Everyone in the room laughed.
"Not Georgetown," Subbaraman recalls saying, astonished that a university founded by Jesuits was supporting so publicly a community that long has felt shunned by the Catholic Church. "You must mean at GW [George Washington University]."
But less than two months later, Subbaraman interviewed to be that director. She left her job at the University of Maryland's Office of Lesbian, Gay, Bisexual and Transgender Equity and, last August, helped open the LGBTQ Resource Center, the first of its kind at a Jesuit university in the United States. (At Georgetown, LGBTQ stands for lesbian, gay, bisexual, transgender and questioning.)

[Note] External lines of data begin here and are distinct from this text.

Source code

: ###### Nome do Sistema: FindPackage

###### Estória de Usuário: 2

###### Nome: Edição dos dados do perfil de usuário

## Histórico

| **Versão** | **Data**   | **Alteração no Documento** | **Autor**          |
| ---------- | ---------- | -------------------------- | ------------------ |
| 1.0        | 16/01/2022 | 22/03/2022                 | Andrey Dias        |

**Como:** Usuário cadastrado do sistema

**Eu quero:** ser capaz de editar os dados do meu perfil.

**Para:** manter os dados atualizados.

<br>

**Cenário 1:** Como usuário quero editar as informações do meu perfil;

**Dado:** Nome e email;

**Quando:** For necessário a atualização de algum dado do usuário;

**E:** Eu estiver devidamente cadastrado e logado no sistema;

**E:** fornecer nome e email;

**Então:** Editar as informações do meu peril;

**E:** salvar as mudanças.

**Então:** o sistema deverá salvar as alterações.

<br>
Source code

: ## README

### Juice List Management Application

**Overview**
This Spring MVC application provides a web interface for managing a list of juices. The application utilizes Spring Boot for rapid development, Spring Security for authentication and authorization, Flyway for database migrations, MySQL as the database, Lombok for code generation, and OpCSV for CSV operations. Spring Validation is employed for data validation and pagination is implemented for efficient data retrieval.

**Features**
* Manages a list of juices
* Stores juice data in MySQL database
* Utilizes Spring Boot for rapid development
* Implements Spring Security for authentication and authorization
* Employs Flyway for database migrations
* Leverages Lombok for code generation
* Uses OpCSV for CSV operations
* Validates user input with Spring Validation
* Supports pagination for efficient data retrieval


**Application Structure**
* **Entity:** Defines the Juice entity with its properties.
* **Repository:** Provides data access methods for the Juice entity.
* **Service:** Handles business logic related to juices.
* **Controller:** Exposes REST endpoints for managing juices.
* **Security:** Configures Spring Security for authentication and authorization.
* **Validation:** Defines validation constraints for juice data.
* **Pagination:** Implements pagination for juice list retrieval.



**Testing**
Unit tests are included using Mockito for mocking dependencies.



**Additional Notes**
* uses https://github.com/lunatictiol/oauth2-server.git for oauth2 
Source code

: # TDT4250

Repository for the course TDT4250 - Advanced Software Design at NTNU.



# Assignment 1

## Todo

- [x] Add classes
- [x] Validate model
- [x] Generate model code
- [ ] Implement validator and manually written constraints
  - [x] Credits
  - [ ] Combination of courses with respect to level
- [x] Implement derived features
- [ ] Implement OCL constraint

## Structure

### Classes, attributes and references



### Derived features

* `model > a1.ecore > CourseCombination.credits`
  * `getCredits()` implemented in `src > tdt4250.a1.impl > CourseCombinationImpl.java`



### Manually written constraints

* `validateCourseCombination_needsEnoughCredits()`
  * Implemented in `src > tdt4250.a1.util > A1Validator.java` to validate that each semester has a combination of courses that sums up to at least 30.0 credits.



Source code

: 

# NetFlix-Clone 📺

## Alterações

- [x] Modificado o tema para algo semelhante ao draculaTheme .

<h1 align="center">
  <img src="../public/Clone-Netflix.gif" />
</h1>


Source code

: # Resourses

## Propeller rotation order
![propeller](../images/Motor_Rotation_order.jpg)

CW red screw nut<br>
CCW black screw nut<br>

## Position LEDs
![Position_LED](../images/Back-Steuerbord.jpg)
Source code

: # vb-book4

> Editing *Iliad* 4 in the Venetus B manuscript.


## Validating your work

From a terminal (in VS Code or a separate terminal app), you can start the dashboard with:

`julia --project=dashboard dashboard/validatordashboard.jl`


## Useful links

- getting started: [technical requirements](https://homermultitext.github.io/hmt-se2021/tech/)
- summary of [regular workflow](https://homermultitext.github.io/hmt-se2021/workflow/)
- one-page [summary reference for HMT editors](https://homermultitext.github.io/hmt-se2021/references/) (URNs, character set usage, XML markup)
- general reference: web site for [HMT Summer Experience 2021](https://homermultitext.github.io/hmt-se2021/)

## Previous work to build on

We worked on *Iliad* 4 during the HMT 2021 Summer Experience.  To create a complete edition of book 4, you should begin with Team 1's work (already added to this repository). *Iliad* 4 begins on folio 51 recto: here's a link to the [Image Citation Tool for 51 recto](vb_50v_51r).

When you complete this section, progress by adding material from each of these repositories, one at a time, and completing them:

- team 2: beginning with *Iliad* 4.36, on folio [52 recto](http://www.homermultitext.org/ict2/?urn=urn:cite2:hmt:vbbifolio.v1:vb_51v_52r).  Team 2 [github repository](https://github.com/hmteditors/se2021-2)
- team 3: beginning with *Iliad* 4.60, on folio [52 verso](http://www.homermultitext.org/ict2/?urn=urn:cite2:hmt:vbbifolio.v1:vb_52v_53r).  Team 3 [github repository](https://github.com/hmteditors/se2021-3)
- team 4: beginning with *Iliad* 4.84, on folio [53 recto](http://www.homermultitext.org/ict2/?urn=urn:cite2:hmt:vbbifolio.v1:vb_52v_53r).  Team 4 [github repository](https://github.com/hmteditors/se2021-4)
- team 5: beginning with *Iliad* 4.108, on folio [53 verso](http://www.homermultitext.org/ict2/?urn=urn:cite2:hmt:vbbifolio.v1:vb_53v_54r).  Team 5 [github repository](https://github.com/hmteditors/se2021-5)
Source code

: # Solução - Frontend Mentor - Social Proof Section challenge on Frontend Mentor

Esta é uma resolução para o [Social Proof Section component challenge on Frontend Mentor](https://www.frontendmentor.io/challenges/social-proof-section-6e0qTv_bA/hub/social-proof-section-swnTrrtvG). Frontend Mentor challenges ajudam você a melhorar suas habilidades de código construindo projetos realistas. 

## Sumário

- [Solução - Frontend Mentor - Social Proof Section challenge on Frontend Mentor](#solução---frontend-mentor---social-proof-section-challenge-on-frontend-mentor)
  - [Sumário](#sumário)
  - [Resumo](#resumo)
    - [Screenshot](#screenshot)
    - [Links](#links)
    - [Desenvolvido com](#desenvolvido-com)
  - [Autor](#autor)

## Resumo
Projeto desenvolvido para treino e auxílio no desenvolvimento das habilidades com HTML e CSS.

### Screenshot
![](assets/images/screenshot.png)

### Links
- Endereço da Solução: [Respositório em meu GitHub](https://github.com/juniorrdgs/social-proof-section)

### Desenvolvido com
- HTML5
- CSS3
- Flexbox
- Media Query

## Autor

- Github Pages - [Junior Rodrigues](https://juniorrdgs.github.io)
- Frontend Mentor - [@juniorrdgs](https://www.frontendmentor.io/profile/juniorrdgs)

"This is the biggest unmapped frontier in faith," said Subbaraman, a lesbian who grew up in a Hindu family in India and attended a Catholic high school and college.
The center has two full-time staff members, a rarity at college resource centers, who provide training sessions and workshops for faculty members and student leaders. They also help students find services on campus and plan events such as Coming Out Week festivities in October and Lavender Graduation, an additional graduation ceremony for gay students.